I carry my hand to my neck and massage my hastily striking pulse. “I don’t think Naeva would agree if you asked her about the time Lach pulled out her chair before she could sit and she ass-planted in front of everyone in a popular Tarespagian eatery.”

He smiles, then sweeps his thumb over the curve, tossing my pulse some more. “Your favorite time of day?”

“Eventide,” I reply with no hesitation. There’s nothing like that moment when the day winds down and the night is just beginning. “What’s yours?”

“In recent weeks, it’s been mealtime.”

“Is your appetite a seasonal thing?”

He stares so steadily at me that I’m suddenly wondering if it’s a me thing. After all, since I’ve been here, it’s the only time of day we spend in each other’s company.

“What’s one small thing that always brings you comfort?” he asks.

“A candlelit bath. You?”

“My siblings’ laughter.”

Goddess below, that’s sweet… “Your worst trait?”

“Envy.”

This gives my dancing fingers pause. “You? Envy ? What is it you envy?”

“It’s not so much a what as much as a who .”
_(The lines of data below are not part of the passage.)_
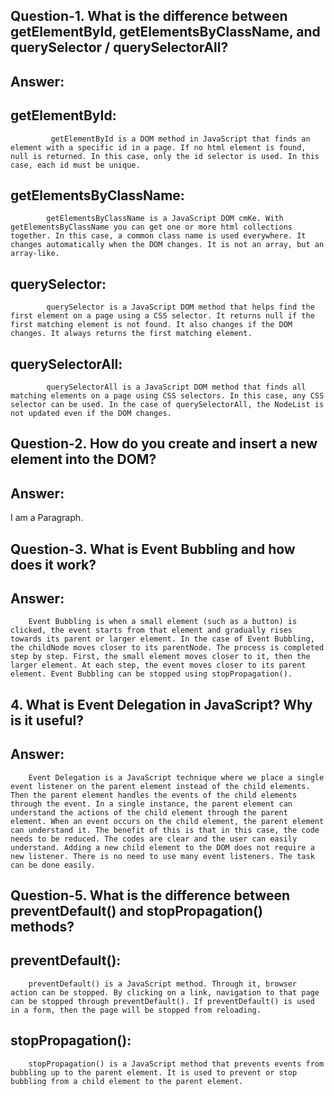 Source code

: ## Question-1. What is the difference between getElementById, getElementsByClassName, and querySelector / querySelectorAll?

## Answer:

## getElementById:

             getElementById is a DOM method in JavaScript that finds an element with a specific id in a page. If no html element is found, null is returned. In this case, only the id selector is used. In this case, each id must be unique.

## getElementsByClassName:

            getElementsByClassName is a JavaScript DOM cmKe. With getElementsByClassName you can get one or more html collections together. In this case, a common class name is used everywhere. It changes automatically when the DOM changes. It is not an array, but an array-like.

## querySelector:

            querySelector is a JavaScript DOM method that helps find the first element on a page using a CSS selector. It returns null if the first matching element is not found. It also changes if the DOM changes. It always returns the first matching element.

## querySelectorAll:

            querySelectorAll is a JavaScript DOM method that finds all matching elements on a page using CSS selectors. In this case, any CSS selector can be used. In the case of querySelectorAll, the NodeList is not updated even if the DOM changes.

## Question-2. How do you create and insert a new element into the DOM?

## Answer:

<!DOCTYPE html>

<html lang="bn">
<head>
  <meta charset="UTF-8">
  <meta name="viewport" content="width=device-width, initial-scale=1.0">
  <title>DOM Element Create</title>
</head>
<body>

  <div id="container">
    <p>I am a Paragraph.</p>
  </div>

  <script>
    
    const newDiv = document.createElement("div");
    
    newDiv.textContent = "I am a New Paragraph.";
   
    newDiv.id = "myNewDiv";
  
    const container = document.getElementById("container");
    container.appendChild(newDiv); 

  </script>

</body>
</html>

## Question-3. What is Event Bubbling and how does it work?

## Answer:

        Event Bubbling is when a small element (such as a button) is clicked, the event starts from that element and gradually rises towards its parent or larger element. In the case of Event Bubbling, the childNode moves closer to its parentNode. The process is completed step by step. First, the small element moves closer to it, then the larger element. At each step, the event moves closer to its parent element. Event Bubbling can be stopped using ‍stopPropagation().

## 4. What is Event Delegation in JavaScript? Why is it useful?

## Answer:

        Event Delegation is a JavaScript technique where we place a single event listener on the parent element instead of the child elements. Then the parent element handles the events of the child elements through the event. In a single instance, the parent element can understand the actions of the child element through the parent element. When an event occurs on the child element, the parent element can understand it. The benefit of this is that in this case, the code needs to be reduced. The codes are clear and the user can easily understand. Adding a new child element to the DOM does not require a new listener. There is no need to use many event listeners. The task can be done easily.

## Question-5. What is the difference between preventDefault() and stopPropagation() methods?

## preventDefault():

        preventDefault() is a JavaScript method. Through it, browser action can be stopped. By clicking on a link, navigation to that page can be stopped through preventDefault(). If preventDefault() is used in a form, then the page will be stopped from reloading.

## stopPropagation():

        stopPropagation() is a JavaScript method that prevents events from bubbling up to the parent element. It is used to prevent or stop bubbling from a child element to the parent element.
“Who in the world do you envy?”

“Any man who retains your attention, be they strangers or friends of yours or even my own brother. But especially those with darker, more colorful features.”

My pulse trips as we stare at each other.

“Sofiya’s right,” he suddenly says.

I bristle. “Must you really bring her up at the moment?”

“I’m only bringing her up to prove a point.” When he unfolds his legs, I think he’s about to stand and walk back over to me, but he merely plants his feet wide.

“Which is?”

“That you and I don’t spark, Isla Ríhbiadh.”

Wow. Talk about misreading the moment.

“A spark is too small a thing for what happens when we collide.” His knees fall open a little wider as though inviting me to step closer. “You, Isla Ríhbiadh, have set fire to my kingdom of ice and torched your way into my frozen heart.”